Drag queens are ridiculous. They put on the trappings of femininity, and while they do not feel themselves to be innately female, they enjoy playing female. In acting–and overacting–a version of femaleness, drag queens force us to question the very nature of femininity and gender. 

Similarly, I do not feel myself to innately be a rebbetzin. Some people are born into rabbi families, where their parents and grandparents and great-great-great-grandparents were rabbis, so they know what to expect. The rest of us, on the other hand, just fell in love with people who turned out to be rabbis. For this section of rebbetzins, I would venture that many of us do not feel like rebbetzins on the inside, and putting on the rebbetzin act is a bit like drag performance.

I’m drawn to the performance oriented aspect of rebbetzins. I’m interested in the archaic yet still useful role that rebbetzins have within the Jewish world. I’m interested in the stereotypes–the rebbetzin as some mixture of comforting grandma and genius psychologist, with a bit of fashion police thrown in just for fun. She’s great at cooking, she gossips, she doesn’t gossip, she’s a stickler for the rules, she’s knowledgable about everything on the face of the earth, she’s great with children, she’s super busy, she always has time for people. Who is this superhero in our collective subconscious?

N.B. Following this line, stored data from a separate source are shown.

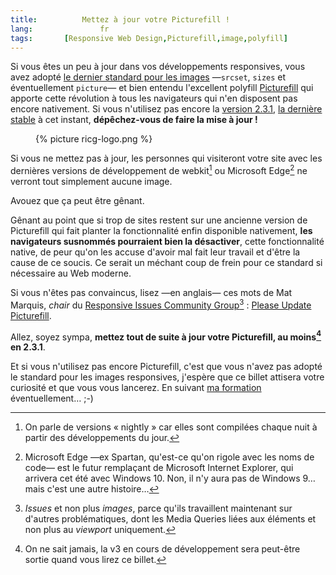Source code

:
 ```yaml
---
title:			Mettez à jour votre Picturefill !
lang:				fr
tags:       [Responsive Web Design,Picturefill,image,polyfill]
---
```


Si vous êtes un peu à jour dans vos développements responsives, vous avez adopté [le dernier standard pour les images](http://responsiveimages.org/) —`srcset`, `sizes` et éventuellement `picture`— et bien entendu l'excellent polyfill [Picturefill](https://scottjehl.github.io/picturefill/) qui apporte cette révolution à tous les navigateurs qui n'en disposent pas encore nativement. Si vous n'utilisez pas encore la [version 2.3.1](https://github.com/scottjehl/picturefill/releases/tag/2.3.1), [la dernière stable](https://github.com/scottjehl/picturefill/releases) à cet instant, **dépêchez-vous de faire la mise à jour !**
<figure>
	{% picture ricg-logo.png %}
</figure>

Si vous ne mettez pas à jour, les personnes qui visiteront votre site avec les dernières versions de développement de webkit[^nightly] ou Microsoft Edge[^edge] ne verront tout simplement aucune image.

[^nightly]: On parle de versions « nightly » car elles sont compilées chaque nuit à partir des développements du jour.

[^edge]: Microsoft Edge —ex Spartan, qu'est-ce qu'on rigole avec les noms de code— est le futur remplaçant de Microsoft Internet Explorer, qui arrivera cet été avec Windows 10. Non, il n'y aura pas de Windows 9… mais c'est une autre histoire…

Avouez que ça peut être gênant.

Gênant au point que si trop de sites restent sur une ancienne version de Picturefill qui fait planter la fonctionnalité enfin disponible nativement, **les navigateurs susnommés pourraient bien la désactiver**, cette fonctionnalité native, de peur qu'on les accuse d'avoir mal fait leur travail et d'être la cause de ce soucis. Ce serait un méchant coup de frein pour ce standard si nécessaire au Web moderne.

Si vous n'êtes pas convaincus, lisez —en anglais— ces mots de Mat Marquis, *chair* du [Responsive Issues Community Group](http://ricg.io/)[^issues] : [Please Update Picturefill](https://css-tricks.com/please-update-picturefill/).

[^issues]: *Issues* et non plus *images*, parce qu'ils travaillent maintenant sur d'autres problématiques, dont les Media Queries liées aux éléments et non plus au *viewport* uniquement.

Allez, soyez sympa, **mettez tout de suite à jour votre Picturefill, au moins[^aumoins] en 2.3.1**.

[^aumoins]: On ne sait jamais, la v3 en cours de développement sera peut-être sortie quand vous lirez ce billet.

Et si vous n'utilisez pas encore Picturefill, c'est que vous n'avez pas adopté le standard pour les images responsives, j'espère que ce billet attisera votre curiosité et que vous vous lancerez. En suivant [ma formation](http://clever-institut.com/formation/formation-responsive-web-design) éventuellement… ;-)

I’m interested in how the role actually functions these days. What is it like for all the people who have their own separate professional careers but who just happened to marry rabbis? How do people deal with the expectation to shmooze with congregants? How do people deal with the expectations that they will want to keep a kosher home and not work on shabbat?  I imagine it’s a bit like Princeton educated Michelle Obama participating in the First Lady cookie bake off… 

I want to learn how to be a rebbetzin, and then I want to go overboard. I want to bake fortune cookies with quotations from feminist theorists inside. I want to wear long skirts with fishnet stockings underneath. I want to learn both Hebrew and Arabic when Suzie and I go to Israel. I want to make people question what we expect from rabbis’ partners. I want to give people more than they expect. And then maybe I just want to wear feather boas and freak people out a little.

 

P.S. I’m really excited about the Clergy Spouses Conference coming up on November 11th!